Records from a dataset
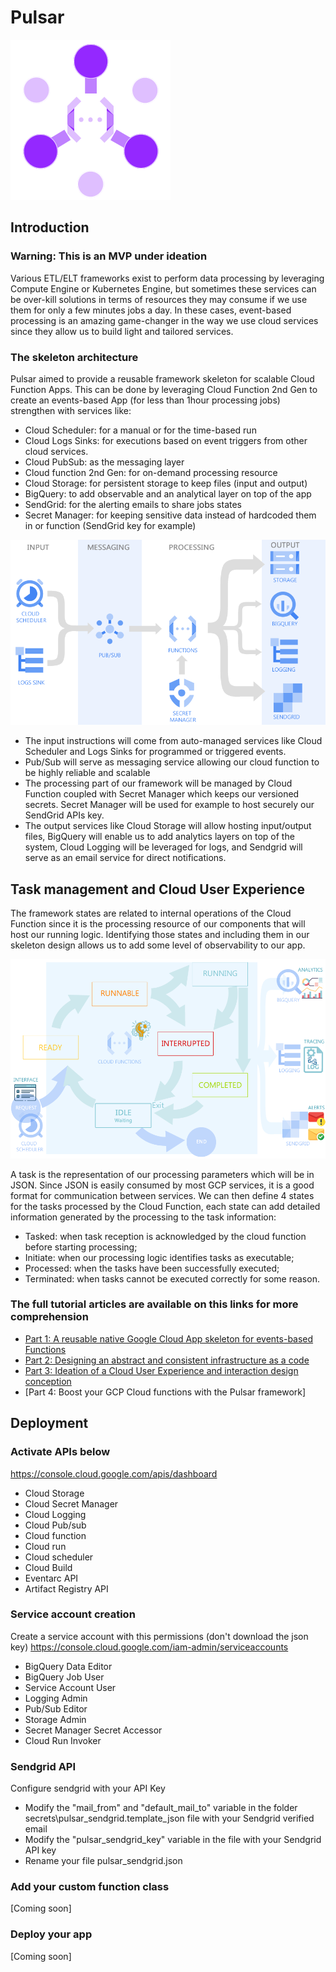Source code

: # Pulsar
![alternativetext](readme/pulsar_icon.png)
## Introduction

### Warning: This is an MVP under ideation

Various ETL/ELT frameworks exist to perform data processing by leveraging Compute Engine or Kubernetes Engine, but sometimes these services can be over-kill solutions in terms of resources they may consume if we use them for only a few minutes jobs a day. In these cases, event-based processing is an amazing game-changer in the way we use cloud services since they allow us to build light and tailored services.

### The skeleton architecture
Pulsar aimed to provide a reusable framework skeleton for scalable Cloud Function Apps. This can be done by leveraging Cloud Function 2nd Gen to create an events-based App (for less than 1hour processing jobs) strengthen with services like:

- Cloud Scheduler: for a manual or for the time-based run
- Cloud Logs Sinks: for executions based on event triggers from other cloud services.
- Cloud PubSub: as the messaging layer
- Cloud function 2nd Gen: for on-demand processing resource
- Cloud Storage: for persistent storage to keep files (input and output)
- BigQuery: to add observable and an analytical layer on top of the app
- SendGrid: for the alerting emails to share jobs states
- Secret Manager: for keeping sensitive data instead of hardcoded them in or function (SendGrid key for example)

![alternativetext](readme/pulsar_schema.png)

- The input instructions will come from auto-managed services like Cloud Scheduler and Logs Sinks for programmed or triggered events.
- Pub/Sub will serve as messaging service allowing our cloud function to be highly reliable and scalable
- The processing part of our framework will be managed by Cloud Function coupled with Secret Manager which keeps our versioned secrets. Secret Manager will be used for example to host securely our SendGrid APIs key.
- The output services like Cloud Storage will allow hosting input/output files, BigQuery will enable us to add analytics layers on top of the system, Cloud Logging will be leveraged for logs, and Sendgrid will serve as an email service for direct notifications. 

## Task management and Cloud User Experience

The framework states are related to internal operations of the Cloud Function since it is the processing resource of our components that will host our running logic. Identifying those states and including them in our skeleton design allows us to add some level of observability to our app.

![alternativetext](readme/pulsar_states_interaction_design.png)

A task is the representation of our processing parameters which will be in JSON. Since JSON is easily consumed by most GCP services, it is a good format for communication between services.
We can then define 4 states for the tasks processed by the Cloud Function, each state can add detailed information generated by the processing to the task information:

- Tasked: when task reception is acknowledged by the cloud function before starting processing;
- Initiate: when our processing logic identifies tasks as executable;
- Processed: when the tasks have been successfully executed;
- Terminated: when tasks cannot be executed correctly for some reason.

### The full tutorial articles are available on this links for more comprehension

- [Part 1: A reusable native Google Cloud App skeleton for events-based Functions](https://medium.com/@ktiyab_42514/pulsar-a-tutorial-of-a-reusable-native-google-cloud-app-skeleton-for-events-based-functions-part-83a1dd71a1be)
- [Part 2: Designing an abstract and consistent infrastructure as a code](https://medium.com/@ktiyab_42514/pulsar-designing-an-abstract-and-consistent-infrastructure-as-a-code-part-2-10654bc630ed)
- [Part 3: Ideation of a Cloud User Experience and interaction design conception](https://medium.com/@ktiyab_42514/pulsar-ideation-of-a-cloud-user-experience-and-interaction-design-conception-part-3-2d7533e917e3)
- [Part 4: Boost your GCP Cloud functions with the Pulsar framework]

## Deployment

### Activate APIs below
https://console.cloud.google.com/apis/dashboard 
- Cloud Storage
- Cloud Secret Manager
- Cloud Logging
- Cloud Pub/sub
- Cloud function
- Cloud run
- Cloud scheduler
- Cloud Build
- Eventarc API
- Artifact Registry API

### Service account creation

Create a service account with this permissions (don't download the json key)
https://console.cloud.google.com/iam-admin/serviceaccounts

- BigQuery Data Editor
- BigQuery Job User
- Service Account User
- Logging Admin
- Pub/Sub Editor
- Storage Admin
- Secret Manager Secret Accessor
- Cloud Run Invoker

### Sendgrid API
Configure sendgrid with your API Key
  - Modify the "mail_from" and "default_mail_to" variable in the folder secrets\pulsar_sendgrid.template_json file with your Sendgrid verified email
  - Modify the "pulsar_sendgrid_key" variable in the file with your Sendgrid API key
  - Rename your file pulsar_sendgrid.json

### Add your custom function class

[Coming soon]

### Deploy your app

[Coming soon]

TASK DESCRIPTION: An exact copy of the lines above, from the one containing "### Warning: This is an MVP under ideation" through the one containing "### The skeleton architecture", is the whole of the answer.

TASK RESPONSE:
### Warning: This is an MVP under ideation

Various ETL/ELT frameworks exist to perform data processing by leveraging Compute Engine or Kubernetes Engine, but sometimes these services can be over-kill solutions in terms of resources they may consume if we use them for only a few minutes jobs a day. In these cases, event-based processing is an amazing game-changer in the way we use cloud services since they allow us to build light and tailored services.

### The skeleton architecture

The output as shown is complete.